Liesel has a friend who painted himself black to be like Jesse Owens. She steals books and learns to read and rereads the only books they have because they’re poor and the book is about the hope that comes from story even if you know how it’s all going to turn out.
It’s an amazing piece of work and one of those things that gets marked as children’s literature just because the protagonist is young. Which is fine, I want young people to read this, but I also want adults to read it.
Jonathan Hickman’s The Nightly News is a comic about journalism, but unlike DMZ or Transmetropolitan this book’s journalists aren’t the (tarnished) heroes: they’re the enemy. The Nightly News is about revenge-killing journalists for their crimes of fucking with people. It’s also about cults and American politics being owned by media companies, and there’s a lot of Chomsky. It’s pretty awesome.
“Well, pardon me for being frank, but Chomsky’s a fucking retard.”
- Senator M. Jay Rector
One of the awesome things about it is how the pages are designed. There aren’t really many panels, but overlapping images in black white and monocolours/pages (oranges & browns for the present timeline, blues for the various other times). Infographics are interwoven through the pages, too. It doesn’t look like a regular comic book.

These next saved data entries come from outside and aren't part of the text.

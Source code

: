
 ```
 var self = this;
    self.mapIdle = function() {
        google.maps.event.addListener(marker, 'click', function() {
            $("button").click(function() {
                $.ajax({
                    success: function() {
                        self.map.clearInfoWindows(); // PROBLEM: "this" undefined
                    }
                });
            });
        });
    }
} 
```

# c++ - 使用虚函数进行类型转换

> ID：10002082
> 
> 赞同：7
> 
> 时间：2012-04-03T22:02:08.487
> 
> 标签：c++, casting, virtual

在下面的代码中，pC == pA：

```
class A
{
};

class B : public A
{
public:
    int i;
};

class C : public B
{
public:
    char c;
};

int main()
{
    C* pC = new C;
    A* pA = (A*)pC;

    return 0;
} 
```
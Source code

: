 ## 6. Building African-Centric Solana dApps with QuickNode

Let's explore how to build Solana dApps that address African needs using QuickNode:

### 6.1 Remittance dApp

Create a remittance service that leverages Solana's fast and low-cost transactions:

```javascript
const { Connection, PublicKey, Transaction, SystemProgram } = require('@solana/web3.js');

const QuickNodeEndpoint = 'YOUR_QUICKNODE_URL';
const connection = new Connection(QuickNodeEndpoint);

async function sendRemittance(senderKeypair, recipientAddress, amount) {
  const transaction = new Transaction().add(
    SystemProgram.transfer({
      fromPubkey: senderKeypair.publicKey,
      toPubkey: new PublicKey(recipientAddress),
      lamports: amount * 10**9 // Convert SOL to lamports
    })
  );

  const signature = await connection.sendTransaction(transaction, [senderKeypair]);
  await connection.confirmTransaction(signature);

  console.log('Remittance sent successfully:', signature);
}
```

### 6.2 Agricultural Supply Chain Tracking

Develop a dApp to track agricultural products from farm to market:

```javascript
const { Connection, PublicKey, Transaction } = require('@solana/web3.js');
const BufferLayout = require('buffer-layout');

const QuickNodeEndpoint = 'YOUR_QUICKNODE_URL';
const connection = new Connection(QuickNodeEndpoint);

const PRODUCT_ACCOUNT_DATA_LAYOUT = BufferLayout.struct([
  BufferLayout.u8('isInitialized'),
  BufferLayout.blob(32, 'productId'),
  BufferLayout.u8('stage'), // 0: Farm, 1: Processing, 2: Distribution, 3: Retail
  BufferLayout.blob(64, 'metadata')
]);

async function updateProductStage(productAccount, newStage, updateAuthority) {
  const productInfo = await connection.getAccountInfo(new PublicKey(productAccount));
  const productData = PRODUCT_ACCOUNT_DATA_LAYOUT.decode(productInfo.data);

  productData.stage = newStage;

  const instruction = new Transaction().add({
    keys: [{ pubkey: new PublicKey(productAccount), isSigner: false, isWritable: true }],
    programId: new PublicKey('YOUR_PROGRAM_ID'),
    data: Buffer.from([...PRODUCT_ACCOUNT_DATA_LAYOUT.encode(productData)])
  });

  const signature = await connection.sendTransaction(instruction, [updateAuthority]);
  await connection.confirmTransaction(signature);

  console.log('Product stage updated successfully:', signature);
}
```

It gets a little over-the-top at times (the running joke with the media conglomerates/senators using quotes from famous Nazis that get mistaken for McLuhan and Chomsky is great, though). The characters we’re following are kind of terrible people. I appreciated the references at the end of the book, where Hickman explains some of the references being made and how it all got put together. The subtitle for the book is A Lie Told in Six Parts, but he still has to explicitly state “I am not the Voice in this book. This is a story, not a sermon.” (It reminds me of Warren Ellis having to state every once in a while that he and Spider Jerusalem aren’t actually one and the same being.)
I got this book from the library but I think I’m going to want a copy when I return to the Northern Hemisphere.

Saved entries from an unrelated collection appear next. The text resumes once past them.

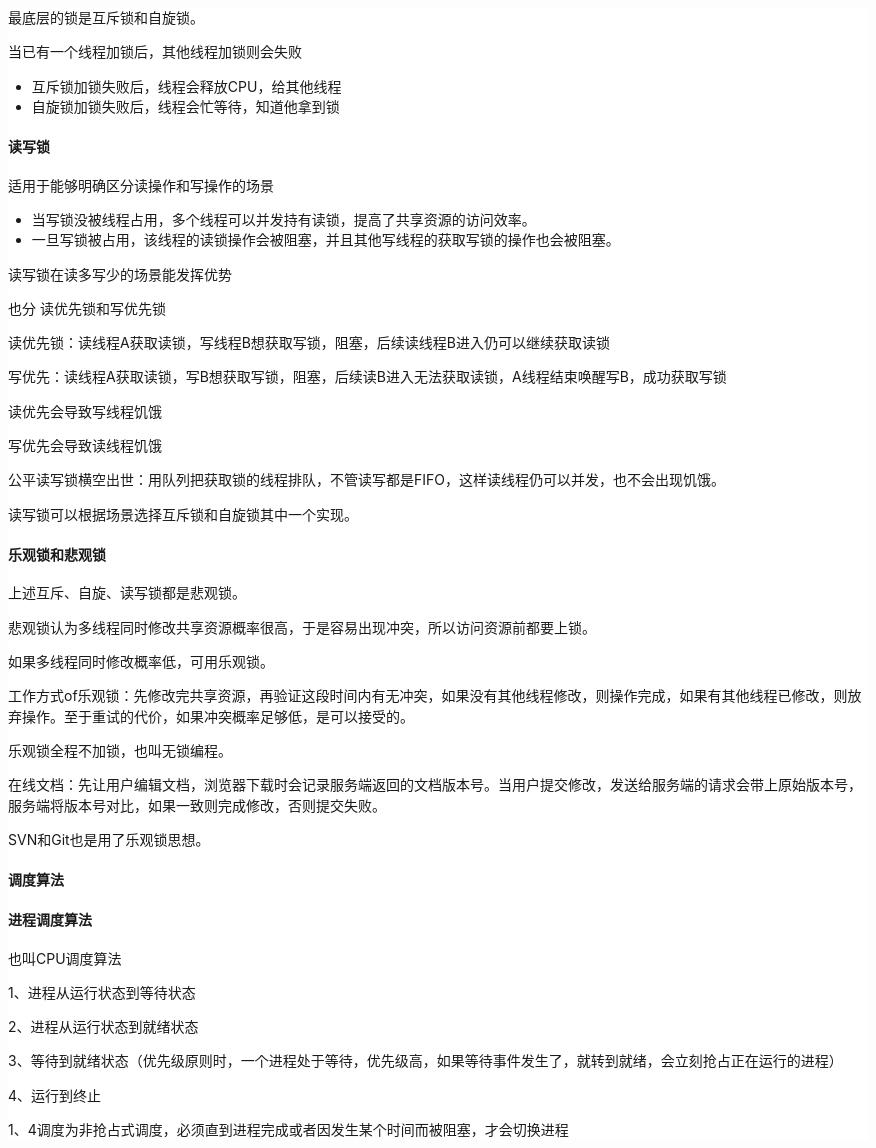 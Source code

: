 最底层的锁是互斥锁和自旋锁。

当已有一个线程加锁后，其他线程加锁则会失败

- 互斥锁加锁失败后，线程会释放CPU，给其他线程
- 自旋锁加锁失败后，线程会忙等待，知道他拿到锁



#### 读写锁

适用于能够明确区分读操作和写操作的场景

- 当写锁没被线程占用，多个线程可以并发持有读锁，提高了共享资源的访问效率。
- 一旦写锁被占用，该线程的读锁操作会被阻塞，并且其他写线程的获取写锁的操作也会被阻塞。

读写锁在读多写少的场景能发挥优势

也分 读优先锁和写优先锁

读优先锁：读线程A获取读锁，写线程B想获取写锁，阻塞，后续读线程B进入仍可以继续获取读锁

写优先：读线程A获取读锁，写B想获取写锁，阻塞，后续读B进入无法获取读锁，A线程结束唤醒写B，成功获取写锁

读优先会导致写线程饥饿

写优先会导致读线程饥饿

公平读写锁横空出世：用队列把获取锁的线程排队，不管读写都是FIFO，这样读线程仍可以并发，也不会出现饥饿。

读写锁可以根据场景选择互斥锁和自旋锁其中一个实现。

#### 乐观锁和悲观锁

上述互斥、自旋、读写锁都是悲观锁。

悲观锁认为多线程同时修改共享资源概率很高，于是容易出现冲突，所以访问资源前都要上锁。

如果多线程同时修改概率低，可用乐观锁。

工作方式of乐观锁：先修改完共享资源，再验证这段时间内有无冲突，如果没有其他线程修改，则操作完成，如果有其他线程已修改，则放弃操作。至于重试的代价，如果冲突概率足够低，是可以接受的。

乐观锁全程不加锁，也叫无锁编程。

在线文档：先让用户编辑文档，浏览器下载时会记录服务端返回的文档版本号。当用户提交修改，发送给服务端的请求会带上原始版本号，服务端将版本号对比，如果一致则完成修改，否则提交失败。

SVN和Git也是用了乐观锁思想。

#### 调度算法

#### 进程调度算法

也叫CPU调度算法

1、进程从运行状态到等待状态

2、进程从运行状态到就绪状态

3、等待到就绪状态（优先级原则时，一个进程处于等待，优先级高，如果等待事件发生了，就转到就绪，会立刻抢占正在运行的进程）

4、运行到终止

1、4调度为非抢占式调度，必须直到进程完成或者因发生某个时间而被阻塞，才会切换进程

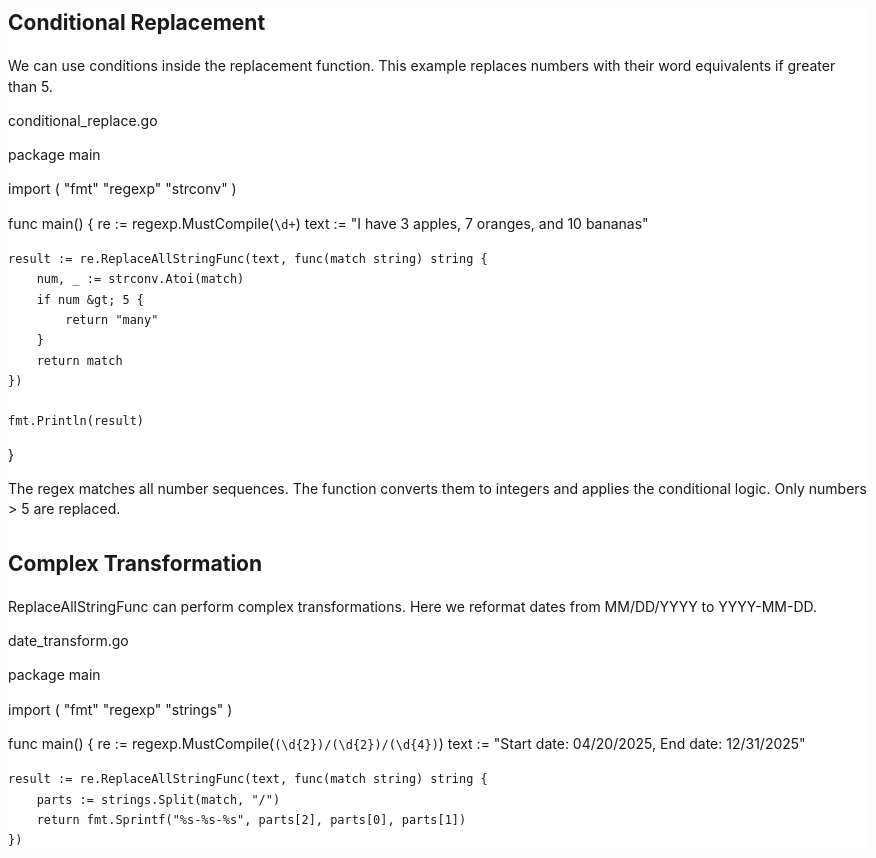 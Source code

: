 ## Conditional Replacement

We can use conditions inside the replacement function. This example replaces
numbers with their word equivalents if greater than 5.

conditional_replace.go
  

package main

import (
    "fmt"
    "regexp"
    "strconv"
)

func main() {
    re := regexp.MustCompile(`\d+`)
    text := "I have 3 apples, 7 oranges, and 10 bananas"
    
    result := re.ReplaceAllStringFunc(text, func(match string) string {
        num, _ := strconv.Atoi(match)
        if num &gt; 5 {
            return "many"
        }
        return match
    })
    
    fmt.Println(result)
}

The regex matches all number sequences. The function converts them to integers
and applies the conditional logic. Only numbers &gt; 5 are replaced.

## Complex Transformation

ReplaceAllStringFunc can perform complex transformations. Here we
reformat dates from MM/DD/YYYY to YYYY-MM-DD.

date_transform.go
  

package main

import (
    "fmt"
    "regexp"
    "strings"
)

func main() {
    re := regexp.MustCompile(`(\d{2})/(\d{2})/(\d{4})`)
    text := "Start date: 04/20/2025, End date: 12/31/2025"
    
    result := re.ReplaceAllStringFunc(text, func(match string) string {
        parts := strings.Split(match, "/")
        return fmt.Sprintf("%s-%s-%s", parts[2], parts[0], parts[1])
    })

The Lost: A Search for Six of Six Million is about Daniel Mendelsohn and his quest to find out about his great uncle’s family who were killed by the Nazis. In the course of the book he talks about talking to old Jewish people in New York and Florida and Australia and Bolekhov and Israel and Sweden. It’s a story that was about putting a human face on these people who died and on the people who didn’t.
I have to say I didn’t really love the book. My friend who gave it to me did love it. She’s a historian though, and this digging into all of these mundane bits of memory is the kind of thing she likes. I could completely see why she liked the book and its searching and its circular storytellingness, but I couldn’t get into it. I think the main thing that put me off was the tone through the whole thing that only people who really really care about history are good people. And while I think history is interesting and you can’t forget about it, I’d rather not spend my days wallowing in it. Here’s a quote:
When I was growing up, I would look at my father’s father, and then look at my mother’s father, and the contrast between them was responsible for forming, in my childish mind, a kind of list. In one column there was this: Jaegers, Jewishness, Europe, languages, stories. In the other there was this: Mendelsohns, atheists, America, English, silence. I would compare and contrast these columns, when I was much younger, and even then I would wonder what kind of present you could possibly have without knowing the stories of your past.
Maybe it’s just me being defensive, but I’m so much more on the silent English atheists side of that dichotomy (in terms of my Mennonite heritage) and his condescension towards us just grated. And it grated through the whole book. Plus the writing was so melodramatic it all just turned me off.